Terry Branstad front photo photo_front_gov_zpsobbhiahu.png

December 14 marked 7,642 days that Terry Branstad has been governor of Iowa, making him the longest-serving governor in U.S. history, according to Eric Ostermeier of the Smart Politics website. Because most states have term limits for governors, “The odds of anyone passing [Branstad] in the 21st Century are next to none,” Ostermeier told Catherine Lucey of the Associated Press.

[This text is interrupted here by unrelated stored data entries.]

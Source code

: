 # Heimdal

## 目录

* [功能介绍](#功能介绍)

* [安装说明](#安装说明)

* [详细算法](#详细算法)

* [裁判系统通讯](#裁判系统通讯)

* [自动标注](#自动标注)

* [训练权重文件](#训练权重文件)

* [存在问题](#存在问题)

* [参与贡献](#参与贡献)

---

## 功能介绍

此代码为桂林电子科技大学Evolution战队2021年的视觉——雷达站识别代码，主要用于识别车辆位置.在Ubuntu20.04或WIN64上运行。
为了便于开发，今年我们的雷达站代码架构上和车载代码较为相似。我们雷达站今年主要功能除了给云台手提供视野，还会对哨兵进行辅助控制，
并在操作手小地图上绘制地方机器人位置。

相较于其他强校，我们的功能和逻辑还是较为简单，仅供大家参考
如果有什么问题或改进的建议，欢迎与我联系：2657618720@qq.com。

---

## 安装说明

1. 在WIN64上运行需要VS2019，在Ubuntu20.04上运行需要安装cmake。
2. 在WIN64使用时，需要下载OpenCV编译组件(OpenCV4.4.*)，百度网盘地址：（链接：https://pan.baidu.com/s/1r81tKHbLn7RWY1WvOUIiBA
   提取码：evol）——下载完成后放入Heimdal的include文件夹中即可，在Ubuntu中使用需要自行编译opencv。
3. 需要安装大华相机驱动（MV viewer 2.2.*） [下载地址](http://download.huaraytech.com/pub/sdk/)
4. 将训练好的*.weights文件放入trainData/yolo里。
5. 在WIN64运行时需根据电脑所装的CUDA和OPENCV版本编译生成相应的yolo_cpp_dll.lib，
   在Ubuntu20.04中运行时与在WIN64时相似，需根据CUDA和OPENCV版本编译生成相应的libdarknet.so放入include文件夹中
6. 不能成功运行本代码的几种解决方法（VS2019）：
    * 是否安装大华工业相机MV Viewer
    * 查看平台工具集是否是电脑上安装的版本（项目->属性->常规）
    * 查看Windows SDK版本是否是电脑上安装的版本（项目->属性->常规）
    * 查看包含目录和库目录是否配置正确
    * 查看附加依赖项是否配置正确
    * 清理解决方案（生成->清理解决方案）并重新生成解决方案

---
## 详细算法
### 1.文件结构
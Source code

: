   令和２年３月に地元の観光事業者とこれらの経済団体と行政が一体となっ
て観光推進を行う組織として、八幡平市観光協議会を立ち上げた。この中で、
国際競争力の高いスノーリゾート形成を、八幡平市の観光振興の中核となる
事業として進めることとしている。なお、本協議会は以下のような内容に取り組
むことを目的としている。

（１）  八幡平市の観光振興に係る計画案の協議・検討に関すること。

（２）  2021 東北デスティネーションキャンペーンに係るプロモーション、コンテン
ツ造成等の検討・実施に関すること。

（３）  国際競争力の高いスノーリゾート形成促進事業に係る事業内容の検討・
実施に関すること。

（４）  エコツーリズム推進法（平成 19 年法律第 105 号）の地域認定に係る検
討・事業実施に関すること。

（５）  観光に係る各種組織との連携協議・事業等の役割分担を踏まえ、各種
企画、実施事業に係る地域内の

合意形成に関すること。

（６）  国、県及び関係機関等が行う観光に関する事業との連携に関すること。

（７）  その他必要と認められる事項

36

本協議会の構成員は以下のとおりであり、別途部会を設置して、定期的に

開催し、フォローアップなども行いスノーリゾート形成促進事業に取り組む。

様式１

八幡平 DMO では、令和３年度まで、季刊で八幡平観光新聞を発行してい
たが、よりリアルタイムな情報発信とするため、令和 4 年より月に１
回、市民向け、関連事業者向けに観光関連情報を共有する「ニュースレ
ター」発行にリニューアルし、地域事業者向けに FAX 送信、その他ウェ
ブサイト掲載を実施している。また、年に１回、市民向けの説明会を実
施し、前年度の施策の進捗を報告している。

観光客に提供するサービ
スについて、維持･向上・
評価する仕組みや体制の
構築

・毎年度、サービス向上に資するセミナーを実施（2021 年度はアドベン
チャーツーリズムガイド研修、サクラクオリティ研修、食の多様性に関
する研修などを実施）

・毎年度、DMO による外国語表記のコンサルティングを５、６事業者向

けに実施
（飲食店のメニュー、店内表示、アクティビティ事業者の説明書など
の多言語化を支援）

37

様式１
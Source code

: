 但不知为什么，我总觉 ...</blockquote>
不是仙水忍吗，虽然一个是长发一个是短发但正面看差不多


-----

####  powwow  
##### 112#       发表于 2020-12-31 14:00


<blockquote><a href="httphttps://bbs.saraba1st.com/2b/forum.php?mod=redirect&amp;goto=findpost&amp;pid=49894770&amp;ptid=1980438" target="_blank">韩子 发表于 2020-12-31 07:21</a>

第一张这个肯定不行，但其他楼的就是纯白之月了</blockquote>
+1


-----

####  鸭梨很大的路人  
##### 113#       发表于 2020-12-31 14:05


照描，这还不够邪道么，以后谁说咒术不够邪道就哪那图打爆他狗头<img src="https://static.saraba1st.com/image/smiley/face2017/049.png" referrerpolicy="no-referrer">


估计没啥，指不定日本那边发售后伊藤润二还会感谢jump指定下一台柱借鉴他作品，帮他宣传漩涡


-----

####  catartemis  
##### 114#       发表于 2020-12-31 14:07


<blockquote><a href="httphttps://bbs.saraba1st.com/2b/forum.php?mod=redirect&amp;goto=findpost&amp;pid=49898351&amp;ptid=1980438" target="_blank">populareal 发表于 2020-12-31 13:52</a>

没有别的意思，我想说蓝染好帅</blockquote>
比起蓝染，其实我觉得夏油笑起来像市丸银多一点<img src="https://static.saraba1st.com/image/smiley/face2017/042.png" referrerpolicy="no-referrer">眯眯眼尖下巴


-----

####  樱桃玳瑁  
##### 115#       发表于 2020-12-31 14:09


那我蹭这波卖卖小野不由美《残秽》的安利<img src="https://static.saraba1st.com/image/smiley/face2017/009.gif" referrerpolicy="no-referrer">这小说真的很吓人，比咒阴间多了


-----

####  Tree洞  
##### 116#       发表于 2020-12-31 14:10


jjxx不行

Speaking about his legacy, Branstad has emphasized the diversification of Iowa’s economy, even though a governor has far less influence over such trends than Branstad seems to believe. Some have cited “fiscal conservatism” as a hallmark of Branstad’s leadership. I strongly disagree. The man who has been governor for nearly half of my lifetime is stingy about spending money on education and some other critical public services. He opposes bonding initiatives commonly used in other states to fund infrastructure projects (“you don’t borrow your way to prosperity”). But he is happy to provide tens of millions or hundreds of millions of dollars in tax breaks to corporations that don’t need the help, without any regard for the future impact of those tax expenditures on the state budget. Many of Iowa’s “giveaways” in the name of economic development will never pay for themselves.

Branstad’s governing style has changed Iowa in important ways. He has altered Iowans’ expectations for their governor. He has expanded executive power at the expense of both the legislative branch and local governments. And particularly during the last five years, he has given corporate interests and business leaders more control over state policy. More thoughts on those points are after the jump, along with excerpts from some of the many profiles and interviews published as today’s landmark approached.

P.S.- Speaking of Branstad doing what business elites want him to do, Iowa Public Television’s “Governor Branstad: Behind the Scenes” program, which aired on December 11, included a telling snippet that I’ve transcribed below. During a brief chat at the Iowa State Fair, Iowa Board of Regents President Bruce Rastetter asked Branstad to call Bruce Harreld, at that time one of the candidates to be president of the University of Iowa. That Rastetter asked Branstad to reassure Harreld was first reported right after the Board of Regents hired the new president, but I didn’t know they had the conversation in public near a television camera.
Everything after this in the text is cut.